Authorities in Rio de Janeiro, Brazil have arrested 21 members of a militia that includes members of the security forces and is run by jailed leaders, another example of the strength of these paramilitary-style criminal groups.
According to Estadao, a total of 27 arrest warrants and 90 search and seizure warrants were issued against the “Justice League,” reportedly one of the most violent criminal organizations operating in western Rio. Suspects detained included the alleged current leader, Marcos Jose de Lima Gomes, alias “Gao,” and 13 current and former members of the civil and military police, army, fire department and penitentiary administration.
Police said the group charged fees for utilities and security services, targeting 5,000 residents in 1,600 apartments distributed across six low-income housing blocks in the Campo Grande neighborhood, reported Folha. The group also forced residents to buy gas and food from them at triple the regular price and took over apartments that they rented or sold, reported Estadao. The militia is believed to have made over $450,000 per month from these activities.
Those who refused to make the required payments were tortured, killed or evicted, reported Veja.
Investigators believe the militia receives orders from imprisoned former military police officers Ricardo Teixeira da Cruz, alias “Batman,” and Toni Angelo Souza Aguiar, alias “the Erotic,” who in turn operated on behalf of two jailed ex-politicians.
InSight Crime Analysis
The Justice League has been operating in Rio de Janeiro for years, under a similar modus operandi as that described in the recent operations. It is notable that this militia continues to operate — and has even apparently increased profits — despite the imprisonment of key leaders, which points to their power and official connections.

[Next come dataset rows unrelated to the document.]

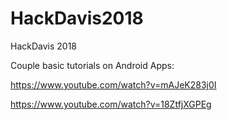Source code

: # HackDavis2018
HackDavis 2018


Couple basic tutorials on Android Apps:

https://www.youtube.com/watch?v=mAJeK283j0I

https://www.youtube.com/watch?v=18ZtfjXGPEg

The two politicians leading the operation — Natalino Guimaraes and his brother Jerominho — have both been incarcerated since 2008, and Teixeira da Cruz has reportedly continued directing operations from federal prison since 2009.
The Rio militias were originally formed by police and civilians to combat the city’s violent drug gangs — the most prominent of which is the Red Command — but later became involved in their own criminal operations. As in the case of the Justice League, their activities were facilitated by close ties to both law enforcement and the local government. Militias have also spread to other regions of the country, including Bahia state.
SEE ALSO: Coverage of Brazil Militias
This criminalization of militia groups has been seen in other countries in Latin America, most notably in the case of Colombia’s paramilitaries, but also with certain vigilante groups in Mexico accused of cartel ties.